Consumir es un acto individual, pero la basura que producimos al consumir no lo es. A nivel individual y del Estado, lo que nos ocupa es el consumo, pero estamos a punto de ahogarnos en los desechos que producimos y el manejo de la basura es un problema ya casi tan importante como el consumo que la produce. El problema económico no es sólo de corto plazo, es decir, presupuestal. Es económico, de largo plazo, por el agotamiento de los recursos del planeta.
La basura es un problema económico complejo. A los economistas les tomó mucho tiempo llegar a la noción de “mal”. La noción básica de la economía es la de “bien”, algo que consumimos y que “es bueno, nos hace bien” al hacerlo. El “mal” es algo que perjudica nuestro bienestar (aunque no lo consumamos).
Para acceder a un bien tenemos que pagar por él, tiene un precio. Un mal debería de tener lo contrario a un precio, es decir, un impuesto, una penalidad. Pero hay un problema para hacerlo: sí sabemos en dónde inicia el consumo, pero no en dónde tiramos la basura. Es fácil ponerle impuesto al bien, allí donde lo compramos, pero no sabemos dónde tiramos la basura para gravarla allí con un impuesto.
Algunos bienes que tienen efectos nocivos sobre terceros al consumirse, como el alcohol, la gasolina y el tabaco, son gravados con impuestos especiales (como el IEPS en México), que son muy eficientes para financiar la remediación del daño que producen. Pero todos los bienes que consumimos se convierten en basura y ponerle un impuesto especial a todos sería tremendamente impopular, porque somos asimétricos: nos gusta consumir porque nos da placer, pero manejar la basura nos produce molestias.
Si tuviéramos que pagar por consumir y nos pagaran por eliminar la basura las cosas serían distintas. Lo anterior suena como una solución extrema, pero quizá estemos en este punto del problema de la basura en muchas partes del mundo.
En 1950 producíamos cuatro mil millones de toneladas de plástico al año en el mundo, hoy producimos 600 mil millones al año, una parte de las cuales acaba en los océanos, impactando de manera dramática en la sustentabilidad del ecosistema global. Para la economía contamos el precio del bien y contamos el valor de los servicios de recolección, disposición de la basura y su eliminación.
Pero al procesar los desechos de los bienes que consumimos, producimos un mal. Muchos de hecho: cancerígenos, que pululan en el aire al incinerar la basura; los lixiviados, producidos por su confinamiento, contaminan los mantos freáticos y envenenan la cada vez más escasa agua; el metano y otros gases, resultantes de la descomposición de residuos orgánicos, contribuyen a la erosión de la capa de ozono. El precio por el bien lo paga quien lo consume, ¿pero quién paga el impuesto por el mal producido por el desecho?

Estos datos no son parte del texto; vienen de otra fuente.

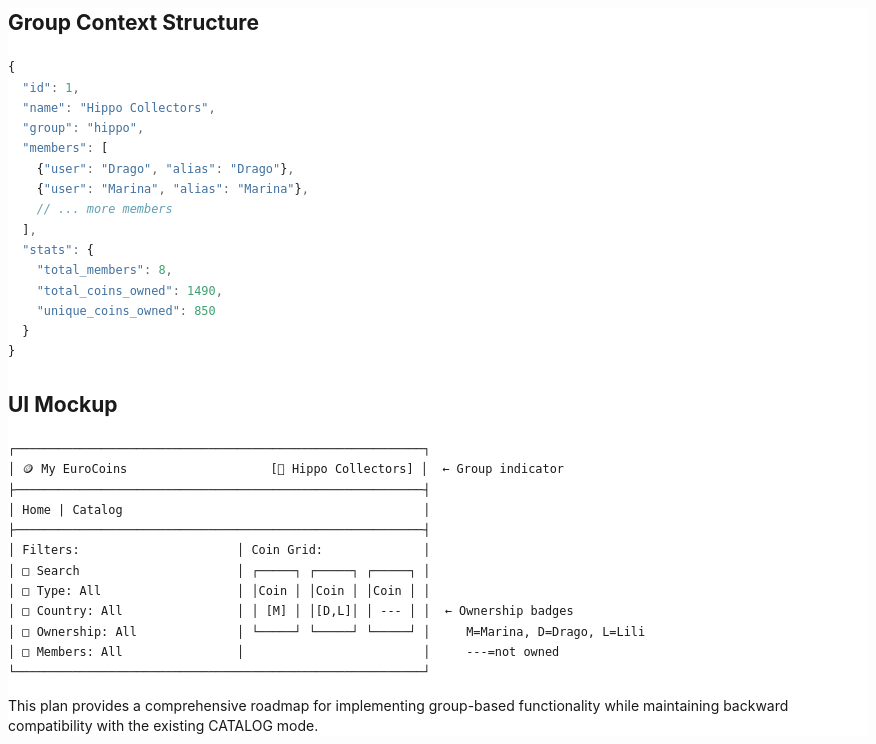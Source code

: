 ## Group Context Structure

```javascript
{
  "id": 1,
  "name": "Hippo Collectors",
  "group": "hippo",
  "members": [
    {"user": "Drago", "alias": "Drago"},
    {"user": "Marina", "alias": "Marina"},
    // ... more members
  ],
  "stats": {
    "total_members": 8,
    "total_coins_owned": 1490,
    "unique_coins_owned": 850
  }
}
```

## UI Mockup

```
┌─────────────────────────────────────────────────────────┐
│ 🪙 My EuroCoins                    [👥 Hippo Collectors] │  ← Group indicator
├─────────────────────────────────────────────────────────┤
│ Home | Catalog                                          │
├─────────────────────────────────────────────────────────┤
│ Filters:                      │ Coin Grid:              │
│ □ Search                      │ ┌─────┐ ┌─────┐ ┌─────┐ │
│ □ Type: All                   │ │Coin │ │Coin │ │Coin │ │
│ □ Country: All                │ │ [M] │ │[D,L]│ │ --- │ │  ← Ownership badges
│ □ Ownership: All              │ └─────┘ └─────┘ └─────┘ │     M=Marina, D=Drago, L=Lili
│ □ Members: All                │                         │     ---=not owned
└─────────────────────────────────────────────────────────┘
```

This plan provides a comprehensive roadmap for implementing group-based functionality while maintaining backward compatibility with the existing CATALOG mode.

A mi querido Fernando Menéndez le escuché por primera vez el siguiente dictum: cualquier proceso de eliminación de residuos produce a su vez residuos que ya no pueden ser eliminados. Esto que parecería evidente, tiene una implicación dramática. No importa cuánto paguemos por reciclar, aunque logremos gravar muy eficientemente la basura: no podremos eliminarla nunca por completo. Es una especie de entropía económica y ambiental: los recursos naturales, una vez industrializados, no volverán nunca a su estado original.
El plástico es el contenedor más barato, y una de las consecuencias del desplome de los precios del gas de los últimos veinte años ha sido que el plástico se ha hecho muchísimo más barato, es casi un subproducto de muchos procesos. Si bien el mundo en general ha hecho enormes esfuerzos por reciclar, el uso de plástico ha crecido a múltiplos del monto reciclado, es una batalla perdida a menos que prohibamos el plástico o logremos ponerle un impuesto agresivo para inhibir su uso y fabricación.
Tecnológicamente se ha avanzado muchísimo en procesos para el tratamiento de los desechos, existen muchas opciones en el mercado y las empresas que se dedican a ellos son de talla considerable. Pagar por desaparecer la basura puede ayudarnos a resolver el problema, pero es una solución sub-óptima. Quienes pagan por eliminar la basura son los gobiernos, con los impuestos de todos: nada garantiza que los que más basura producen sean los que más impuestos pagan.